Tuesday 7 May 2013

Dressing Up

Yesterday was school photo day. Now I know things have probably changed a lot in the last 20 years, but when I was seven a school photo involved smart school uniform and a formal levelled line up with the teacher. Here in Saudi the ideas are a little different. The girls were dressed up like dolls in these pink frilly things that would've had me in tears as a kid (I do actually remember crying once when my Mum made me wear a dress to my sisters birthday party). There were bows and sashes galore and even floppy silk hats and hoods. All of my girls except one-who's not Saudi- came to school with their hair straightened, because 'straight hair is good in Saudi Arabia.' I'm not sure I like the idea of changing your seven-year-olds natural appearance to create a supposedly more beautiful look. Again I know times have changed and straighteners weren't even around when I was their age, but I can't help finding this all a bit scary. The kids are already taking on their parents views and ideals of how they should look.
Perhaps I'm not being fair. I was, after all, a tom boy who had a bowl cut and was pleased when my teacher referred to me as a boy (it took me a long time to realise it was a joke). Maybe other girls of my era were just as conscious of what they looked like as the students are in my class. Maybe nothing has changed, and this country is normal.
No, that doesn't sound right.

For me the fact remains: whether this dressing up of young girls like dolls has been around forever or not, I dislike the way it prematurely prepares them for a life of preening and altering and generally being overly self-conscious.

Modelling one of the more understated numbers 

The admin staff had the job of getting the children dressed up and ready. You'd think this could be a fairly easy affair, like give the children their dresses and let them all put them on, then go round and help with zips. But oh no. Adults here encourage prudishness, teaching the children to hide from each other and be embarrassed about getting undressed. I've actually had a student before push a bookcase forward so she could get changed behind it. The girls yesterday were brought one by one into the office where I was working. The teacher signalled each child behind the door, then turned the light off, which made hardly any difference at all, as if to hide the children's modesty or something.

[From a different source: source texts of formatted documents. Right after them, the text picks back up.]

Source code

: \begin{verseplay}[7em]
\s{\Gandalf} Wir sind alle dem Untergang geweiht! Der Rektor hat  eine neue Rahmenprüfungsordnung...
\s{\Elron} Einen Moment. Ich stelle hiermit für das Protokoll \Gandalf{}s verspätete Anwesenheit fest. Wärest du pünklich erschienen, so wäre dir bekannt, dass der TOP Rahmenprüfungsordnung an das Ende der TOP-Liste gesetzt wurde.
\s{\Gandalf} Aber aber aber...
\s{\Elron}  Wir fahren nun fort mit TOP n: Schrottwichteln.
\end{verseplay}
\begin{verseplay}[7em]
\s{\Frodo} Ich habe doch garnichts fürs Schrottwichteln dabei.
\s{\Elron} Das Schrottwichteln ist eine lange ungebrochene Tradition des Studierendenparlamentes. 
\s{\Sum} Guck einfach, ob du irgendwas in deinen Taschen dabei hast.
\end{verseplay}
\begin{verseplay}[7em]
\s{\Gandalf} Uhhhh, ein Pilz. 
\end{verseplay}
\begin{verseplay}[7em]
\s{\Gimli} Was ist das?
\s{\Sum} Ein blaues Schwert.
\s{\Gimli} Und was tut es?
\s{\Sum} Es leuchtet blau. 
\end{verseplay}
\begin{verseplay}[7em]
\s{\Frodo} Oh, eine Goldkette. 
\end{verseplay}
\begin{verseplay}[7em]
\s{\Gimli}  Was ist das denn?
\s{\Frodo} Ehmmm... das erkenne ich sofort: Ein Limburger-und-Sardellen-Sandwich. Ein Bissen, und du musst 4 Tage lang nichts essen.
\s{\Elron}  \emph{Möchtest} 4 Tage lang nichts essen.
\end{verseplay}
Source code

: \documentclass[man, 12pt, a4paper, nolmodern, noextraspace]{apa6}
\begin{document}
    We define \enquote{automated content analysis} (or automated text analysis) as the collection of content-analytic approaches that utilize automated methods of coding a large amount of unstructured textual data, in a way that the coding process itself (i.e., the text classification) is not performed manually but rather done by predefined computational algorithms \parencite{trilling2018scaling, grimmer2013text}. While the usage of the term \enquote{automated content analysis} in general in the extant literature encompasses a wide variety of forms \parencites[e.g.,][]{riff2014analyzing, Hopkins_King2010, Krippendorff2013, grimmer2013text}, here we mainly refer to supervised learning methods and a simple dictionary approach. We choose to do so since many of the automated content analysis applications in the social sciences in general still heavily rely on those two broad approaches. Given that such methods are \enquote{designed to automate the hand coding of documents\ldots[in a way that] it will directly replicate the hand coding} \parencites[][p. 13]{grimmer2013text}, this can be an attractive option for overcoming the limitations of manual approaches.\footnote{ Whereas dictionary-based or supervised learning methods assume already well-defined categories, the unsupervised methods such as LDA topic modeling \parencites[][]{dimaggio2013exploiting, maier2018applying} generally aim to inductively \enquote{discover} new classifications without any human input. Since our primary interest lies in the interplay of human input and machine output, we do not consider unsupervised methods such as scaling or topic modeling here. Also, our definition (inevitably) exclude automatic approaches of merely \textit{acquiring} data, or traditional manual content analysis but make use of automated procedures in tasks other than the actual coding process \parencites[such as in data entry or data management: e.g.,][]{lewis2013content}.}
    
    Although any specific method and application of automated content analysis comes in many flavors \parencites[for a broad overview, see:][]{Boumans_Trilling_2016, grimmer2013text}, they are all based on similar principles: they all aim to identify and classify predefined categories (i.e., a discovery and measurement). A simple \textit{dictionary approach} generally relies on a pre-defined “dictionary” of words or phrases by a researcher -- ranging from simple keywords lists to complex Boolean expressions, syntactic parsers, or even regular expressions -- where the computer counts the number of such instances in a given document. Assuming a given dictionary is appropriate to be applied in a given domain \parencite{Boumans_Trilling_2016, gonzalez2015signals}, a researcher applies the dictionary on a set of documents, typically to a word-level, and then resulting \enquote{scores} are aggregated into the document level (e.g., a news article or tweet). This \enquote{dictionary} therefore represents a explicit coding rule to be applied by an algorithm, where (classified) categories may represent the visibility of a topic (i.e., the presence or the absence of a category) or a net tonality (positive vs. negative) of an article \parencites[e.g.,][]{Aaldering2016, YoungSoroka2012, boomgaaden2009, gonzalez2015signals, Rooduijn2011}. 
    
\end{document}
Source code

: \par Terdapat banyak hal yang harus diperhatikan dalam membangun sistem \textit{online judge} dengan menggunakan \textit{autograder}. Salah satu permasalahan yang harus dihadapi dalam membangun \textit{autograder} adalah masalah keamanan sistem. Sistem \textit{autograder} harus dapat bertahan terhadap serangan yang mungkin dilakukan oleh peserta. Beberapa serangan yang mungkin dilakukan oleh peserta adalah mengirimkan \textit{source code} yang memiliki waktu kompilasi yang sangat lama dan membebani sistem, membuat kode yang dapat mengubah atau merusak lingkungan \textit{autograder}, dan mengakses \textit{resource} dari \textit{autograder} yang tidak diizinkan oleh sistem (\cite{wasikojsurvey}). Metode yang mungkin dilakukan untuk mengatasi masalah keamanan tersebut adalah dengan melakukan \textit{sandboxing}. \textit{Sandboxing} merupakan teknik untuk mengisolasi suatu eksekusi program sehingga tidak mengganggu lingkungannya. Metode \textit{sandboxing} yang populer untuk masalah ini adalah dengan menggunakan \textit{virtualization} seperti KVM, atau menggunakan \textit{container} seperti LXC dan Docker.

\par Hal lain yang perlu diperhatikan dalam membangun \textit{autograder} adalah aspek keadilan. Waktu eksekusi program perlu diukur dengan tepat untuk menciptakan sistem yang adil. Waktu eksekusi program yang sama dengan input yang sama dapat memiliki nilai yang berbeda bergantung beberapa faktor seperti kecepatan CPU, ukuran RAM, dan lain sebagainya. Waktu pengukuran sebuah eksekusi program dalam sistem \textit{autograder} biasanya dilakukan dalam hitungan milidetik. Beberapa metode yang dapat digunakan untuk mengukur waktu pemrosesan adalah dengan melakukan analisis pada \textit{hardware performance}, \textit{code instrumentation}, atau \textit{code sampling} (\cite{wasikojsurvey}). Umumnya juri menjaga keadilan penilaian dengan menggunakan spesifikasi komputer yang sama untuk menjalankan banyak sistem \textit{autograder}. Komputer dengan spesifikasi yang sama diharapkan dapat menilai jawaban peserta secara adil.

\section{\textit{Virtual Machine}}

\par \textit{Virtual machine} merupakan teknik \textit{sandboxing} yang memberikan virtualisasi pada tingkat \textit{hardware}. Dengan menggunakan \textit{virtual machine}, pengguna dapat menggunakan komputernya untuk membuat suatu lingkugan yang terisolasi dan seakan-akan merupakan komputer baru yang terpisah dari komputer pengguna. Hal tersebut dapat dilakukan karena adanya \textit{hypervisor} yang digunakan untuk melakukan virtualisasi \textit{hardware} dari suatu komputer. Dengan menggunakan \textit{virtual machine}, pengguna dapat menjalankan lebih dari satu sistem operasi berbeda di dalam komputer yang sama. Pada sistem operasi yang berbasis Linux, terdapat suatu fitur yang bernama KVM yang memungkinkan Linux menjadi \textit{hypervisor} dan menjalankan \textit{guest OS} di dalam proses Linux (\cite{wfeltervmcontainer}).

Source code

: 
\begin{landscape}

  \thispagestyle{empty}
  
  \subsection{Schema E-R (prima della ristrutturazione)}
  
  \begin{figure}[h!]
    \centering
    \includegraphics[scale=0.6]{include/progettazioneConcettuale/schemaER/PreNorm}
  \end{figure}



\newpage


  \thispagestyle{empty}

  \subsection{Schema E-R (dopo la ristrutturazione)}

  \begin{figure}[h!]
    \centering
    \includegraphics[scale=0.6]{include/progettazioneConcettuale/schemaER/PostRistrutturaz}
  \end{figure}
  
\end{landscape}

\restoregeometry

It's the end of the year, and as well as the silly photos, we also have a 'graduation' next week. All the mothers are coming (no men allowed, obvs) and they expect to be wowed with the cuteness of their offspring. My boys have been working really hard to put together an extract from Mr. Brown by Dr. Seuss. Unfortunately it's a bit of a mess and we've practiced up till now with me on the stage too, counting the boys in, passing them their posters and generally helping them to stay in time. I was also going to do a little intro speech, thanking the kids for being good and wishing them luck in their future endeavours etc. etc. But now, a week before, I've been told I'm not allowed on stage. So it's up to the kids to figure themselves out. I had a dream the other night where they got a quarter of the way through, got out of time from each other, forgot their lines, then gave up and just walked off the stage. I fear this could be a premonition.

In other news, it's raining hard. Day off methinks?